Urząd Regulacji Energetyki nie potrafi ukarać dostawców prądu odpowiedzialnych za masowe awarie sieci energetycznych. Dzieje się tak, mimo, że od wielkiej awarii prądu w Małopolsce i na Śląsku minął już prawie rok. Urzędnicy twierdzą, że robią co mogą, ale przerasta ich biurokracja.

W sprawie awarii prądu z poprzedniej zimy toczą się dwa postępowania. Pierwsze: o niewypłacanie poszkodowanym klientom bonifikat za prąd którego nie zużyli. Ta sprawa utknęła w sądzie. Nie wyznaczył on terminu rozprawy, więc musieliśmy zawiesić postępowanie - tłumaczy Agnieszka Głośniewska z URE.
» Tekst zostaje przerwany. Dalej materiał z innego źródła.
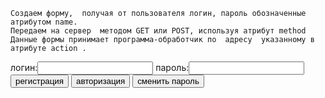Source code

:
 ```
Создаем форму,  получая от пользователя логин, пароль обозначенные атрибутом name. 
Передаем на сервер  методом GET или POST, используя атрибут method
Данные формы принимает программа-обработчик по  адресу  указанному в атрибуте action .
```
<form action="http://carnivora.ru/index65.php"method="GET" >
логин:<input type="login">
пароль:<input type="password">
<input type="submit"value="регистрация">
<input type="submit"value="авторизация">
<input type="submit"value="сменить пароль">
</form>
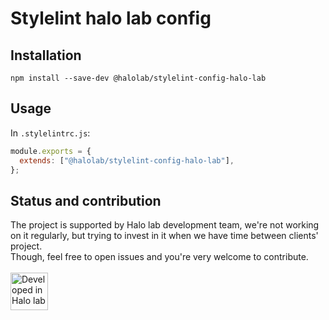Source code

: # Stylelint halo lab config

## Installation
```
npm install --save-dev @halolab/stylelint-config-halo-lab
```

## Usage
In ```.stylelintrc.js```:
```js
module.exports = {
  extends: ["@halolab/stylelint-config-halo-lab"],
};
```

## Status and contribution
The project is supported by Halo lab development team, we're not working on it regularly, but trying to invest in it when we have time between clients' project. <br />
Though, feel free to open issues and you're very welcome to contribute. 
 <br />
  <br />
<a href="https://www.halo-lab.com/?utm_source=github-brifinator-3000">
    <img src="http://api.halo-lab.com/wp-content/uploads/dev_halo.svg" alt="Developed in Halo lab" height="60">
</a>
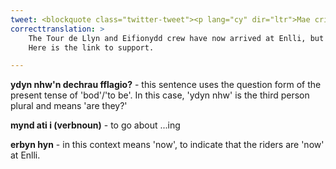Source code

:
 ```yaml
---
tweet: <blockquote class="twitter-tweet"><p lang="cy" dir="ltr">Mae criw y Tour de Llyn ac Eifionydd wedi cyrraedd Enlli erbyn hyn, ond ydyn nhw&#39;n dechrau fflagio...? Diolch i chi am fynd ati i godi arian at <a href="https://twitter.com/hashtag/steddfod2022?src=hash&amp;ref_src=twsrc%5Etfw">#steddfod2022</a> mewn ffordd mor egnïol! Dyma&#39;r ddolen i gefnogi - <a href="https://t.co/o37B3RCTe6">https://t.co/o37B3RCTe6</a> <a href="https://t.co/0pYYm9coEB">pic.twitter.com/0pYYm9coEB</a></p>&mdash; eisteddfod (@eisteddfod) <a href="https://twitter.com/eisteddfod/status/1292104533926195201?ref_src=twsrc%5Etfw">August 8, 2020</a></blockquote> <script async src="https://platform.twitter.com/widgets.js" charset="utf-8"></script>
correcttranslation: >
    The Tour de Llyn and Eifionydd crew have now arrived at Enlli, but are they starting to flag...? Thank you for raising money for #steddfod2022 in such an energetic way!
    Here is the link to support.

---
```


**ydyn nhw'n dechrau fflagio?** - this sentence uses the question form of the present tense of 'bod'/'to be'. In this case, 'ydyn nhw' is the third person plural and means 'are they?'

**mynd ati i (verbnoun)** - to go about ...ing

**erbyn hyn** - in this context means 'now', to indicate that the riders are 'now' at Enlli.


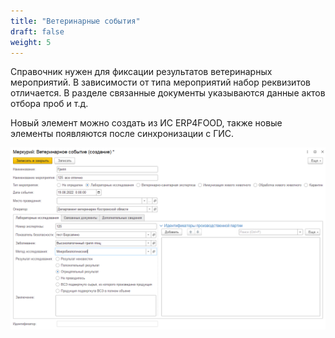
 ```yaml
---
title: "Ветеринарные события"
draft: false
weight: 5
---
```


Справочник нужен для фиксации результатов ветеринарных мероприятий. В зависимости от типа мероприятий набор реквизитов отличается. В разделе связанные документы указываются данные актов отбора проб и т.д.

Новый элемент можно создать из ИС ERP4FOOD, также новые элементы появляются после синхронизации с ГИС.

[![1][1]][1]

[1]: 1.png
Drugie postępowanie dotyczy tego, czy małopolski Enion wystarczająco zadbał o stan sieci przesyłowych, czyli kable i słupy. Mnóstwo jest opinii ekspertów, naszych ekspertyz, pracy w terenie. Wszystko to sprawia, że takie postępowanie jest długotrwałe - dodaje Głośniewska. Zakończenie tego postępowania zapowiadane jest na koniec roku.